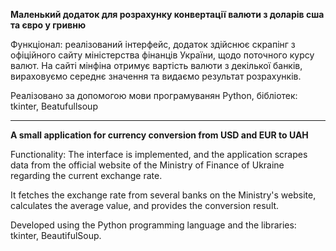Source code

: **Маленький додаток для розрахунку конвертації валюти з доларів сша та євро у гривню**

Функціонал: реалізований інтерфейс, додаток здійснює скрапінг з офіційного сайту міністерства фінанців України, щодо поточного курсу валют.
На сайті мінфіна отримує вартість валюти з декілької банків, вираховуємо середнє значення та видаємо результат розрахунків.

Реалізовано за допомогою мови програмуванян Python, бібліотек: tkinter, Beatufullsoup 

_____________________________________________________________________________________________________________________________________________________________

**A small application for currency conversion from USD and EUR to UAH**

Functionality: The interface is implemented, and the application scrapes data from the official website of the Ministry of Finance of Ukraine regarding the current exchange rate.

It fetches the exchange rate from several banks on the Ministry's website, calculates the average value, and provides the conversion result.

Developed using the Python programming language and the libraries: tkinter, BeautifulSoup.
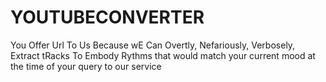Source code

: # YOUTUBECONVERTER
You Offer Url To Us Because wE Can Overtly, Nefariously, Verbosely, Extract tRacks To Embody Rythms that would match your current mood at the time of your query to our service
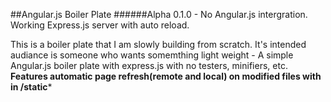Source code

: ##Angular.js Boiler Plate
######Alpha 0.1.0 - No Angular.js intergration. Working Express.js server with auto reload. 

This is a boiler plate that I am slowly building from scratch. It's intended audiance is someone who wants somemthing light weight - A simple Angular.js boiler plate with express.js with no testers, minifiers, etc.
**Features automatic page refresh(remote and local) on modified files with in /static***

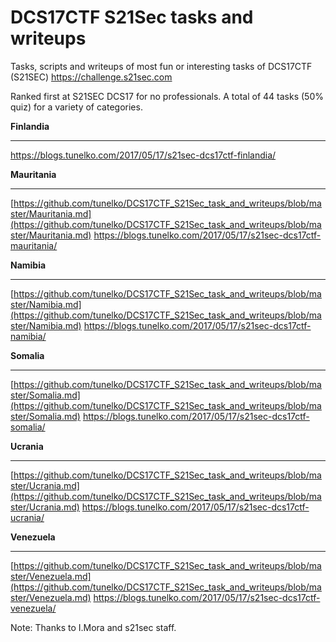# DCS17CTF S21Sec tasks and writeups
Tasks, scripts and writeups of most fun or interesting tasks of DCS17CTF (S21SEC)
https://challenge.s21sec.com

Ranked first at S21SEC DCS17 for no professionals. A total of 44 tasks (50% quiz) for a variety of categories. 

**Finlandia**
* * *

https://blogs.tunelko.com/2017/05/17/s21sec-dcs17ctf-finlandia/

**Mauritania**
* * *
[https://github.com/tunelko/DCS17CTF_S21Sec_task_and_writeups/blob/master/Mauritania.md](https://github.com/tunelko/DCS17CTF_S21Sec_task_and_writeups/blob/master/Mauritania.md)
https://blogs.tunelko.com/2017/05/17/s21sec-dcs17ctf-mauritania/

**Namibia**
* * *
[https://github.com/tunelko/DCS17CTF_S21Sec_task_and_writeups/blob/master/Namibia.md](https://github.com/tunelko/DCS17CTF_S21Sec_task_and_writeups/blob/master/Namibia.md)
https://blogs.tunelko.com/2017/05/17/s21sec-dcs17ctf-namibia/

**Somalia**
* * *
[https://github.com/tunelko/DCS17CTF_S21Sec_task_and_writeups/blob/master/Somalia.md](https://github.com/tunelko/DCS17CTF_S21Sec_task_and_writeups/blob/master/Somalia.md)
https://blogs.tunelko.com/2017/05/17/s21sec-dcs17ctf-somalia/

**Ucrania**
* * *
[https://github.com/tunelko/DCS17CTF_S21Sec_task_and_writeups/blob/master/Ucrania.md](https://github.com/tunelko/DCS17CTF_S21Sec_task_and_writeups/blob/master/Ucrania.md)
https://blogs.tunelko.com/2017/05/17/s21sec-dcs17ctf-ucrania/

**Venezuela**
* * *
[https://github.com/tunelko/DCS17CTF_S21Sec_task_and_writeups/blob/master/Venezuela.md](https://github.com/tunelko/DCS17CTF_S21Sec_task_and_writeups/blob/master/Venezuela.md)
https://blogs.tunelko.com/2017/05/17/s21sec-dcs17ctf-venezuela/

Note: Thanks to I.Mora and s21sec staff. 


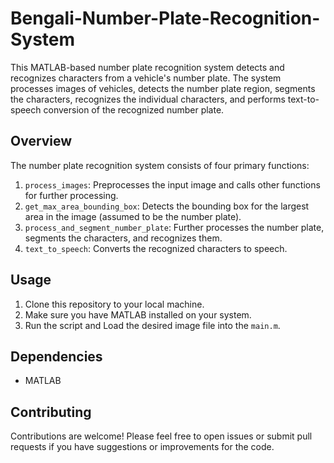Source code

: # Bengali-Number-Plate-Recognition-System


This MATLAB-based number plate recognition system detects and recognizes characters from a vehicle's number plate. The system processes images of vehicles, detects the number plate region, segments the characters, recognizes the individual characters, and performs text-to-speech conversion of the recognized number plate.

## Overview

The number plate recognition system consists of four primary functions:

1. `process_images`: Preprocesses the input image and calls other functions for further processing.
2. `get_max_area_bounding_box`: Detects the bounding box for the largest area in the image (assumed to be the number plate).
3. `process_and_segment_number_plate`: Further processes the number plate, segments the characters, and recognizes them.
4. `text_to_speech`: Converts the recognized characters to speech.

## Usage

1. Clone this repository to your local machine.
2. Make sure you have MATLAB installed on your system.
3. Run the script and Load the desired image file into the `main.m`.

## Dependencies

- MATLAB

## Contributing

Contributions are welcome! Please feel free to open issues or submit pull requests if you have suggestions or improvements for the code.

**Work to be completed**. Restate each line from the start of the listing through the line bearing "##Angular.js Boiler Plate" word for word. Drop the pictures.

**Answer to this problem**.
Source code

: **Маленький додаток для розрахунку конвертації валюти з доларів сша та євро у гривню**

Функціонал: реалізований інтерфейс, додаток здійснює скрапінг з офіційного сайту міністерства фінанців України, щодо поточного курсу валют.
На сайті мінфіна отримує вартість валюти з декілької банків, вираховуємо середнє значення та видаємо результат розрахунків.

Реалізовано за допомогою мови програмуванян Python, бібліотек: tkinter, Beatufullsoup 

_____________________________________________________________________________________________________________________________________________________________

**A small application for currency conversion from USD and EUR to UAH**

Functionality: The interface is implemented, and the application scrapes data from the official website of the Ministry of Finance of Ukraine regarding the current exchange rate.

It fetches the exchange rate from several banks on the Ministry's website, calculates the average value, and provides the conversion result.

Developed using the Python programming language and the libraries: tkinter, BeautifulSoup.
Source code

: # YOUTUBECONVERTER
You Offer Url To Us Because wE Can Overtly, Nefariously, Verbosely, Extract tRacks To Embody Rythms that would match your current mood at the time of your query to our service
Source code

: ##Angular.js Boiler Plate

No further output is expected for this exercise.